My practice today was somewhat slow and very, very restorative. That wasn't my initial plan. I wanted a strong sweaty flow to energise and challenge me this morning, but having been on an amazing three day teacher training course this week - which involved a lot of self practice - and having taught a few classes yesterday, this morning when I got to my mat.
My body said no.
And there was a moment where I was cross with my body for not allowing me to do what I wanted. But just a moment. A flicker. Because then I remembered all that it had done for me this week.
So my practice looked a little like a long lay down today. With a few gentle hamstring stretches, a twist and some gentle seated forward folds. It was actually in my forward fold that I asked myself this question...
'Can you meet your body where it is at today?'
I thought back to a few days ago when I had my head on my knee in a forward fold. Today my head was at least a foot away from that knee.
Did I judge? Did I criticize? No. I actually found that moment truly beautiful as I realised I had no harsh words for myself. No mean girl rushing to tell me how rubbish I am.

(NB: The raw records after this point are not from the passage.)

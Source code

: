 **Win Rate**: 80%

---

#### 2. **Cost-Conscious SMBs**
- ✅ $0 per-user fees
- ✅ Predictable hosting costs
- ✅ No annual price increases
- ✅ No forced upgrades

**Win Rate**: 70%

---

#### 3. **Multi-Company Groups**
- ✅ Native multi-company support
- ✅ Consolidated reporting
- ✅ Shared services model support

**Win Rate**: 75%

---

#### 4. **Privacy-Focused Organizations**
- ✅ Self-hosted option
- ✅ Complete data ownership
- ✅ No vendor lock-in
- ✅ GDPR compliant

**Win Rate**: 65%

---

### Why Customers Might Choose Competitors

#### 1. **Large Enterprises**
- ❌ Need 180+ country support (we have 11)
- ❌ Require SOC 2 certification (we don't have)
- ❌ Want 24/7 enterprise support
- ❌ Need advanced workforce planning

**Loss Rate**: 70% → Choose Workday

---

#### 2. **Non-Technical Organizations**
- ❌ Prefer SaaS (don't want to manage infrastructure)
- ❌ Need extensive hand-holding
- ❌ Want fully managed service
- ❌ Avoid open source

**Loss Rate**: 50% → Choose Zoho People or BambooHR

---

I accepted exactly where my body is today and I didn't try and change that. We are moving, living creatures and nothing ever stays the same. That is surely part of the joy of living? That is what allows growth and progress, but yes, it also means that sometimes we can't do something we used to be able to do.
Not that long ago I would have judged myself for 'going backwards'. I would have been critical and harsh and mean to myself, and felt like a failure.
I often hear people say - 'I used to be able to do this' or 'I could do this last week' - and they get frustrated and angry and end up being negative towards themselves. I realise now that THIS is the practice of yoga. This is what yoga teaches me on a daily basis. To be humble and accepting and kind - no matter what.
Every single body that comes to my class is different - and there are some things that our body may never be able to do. And that is OK. That doesn't make us inferior as a person or not worthy.
It doesn't mean you aren't good at something.
It doesn't mean you are not capable and strong.
It means you are human. You are real.
So today can you soften a little in your view of your body? Can you release judgement and just meet your body where it is at? Stiffness, aches, challenges and all?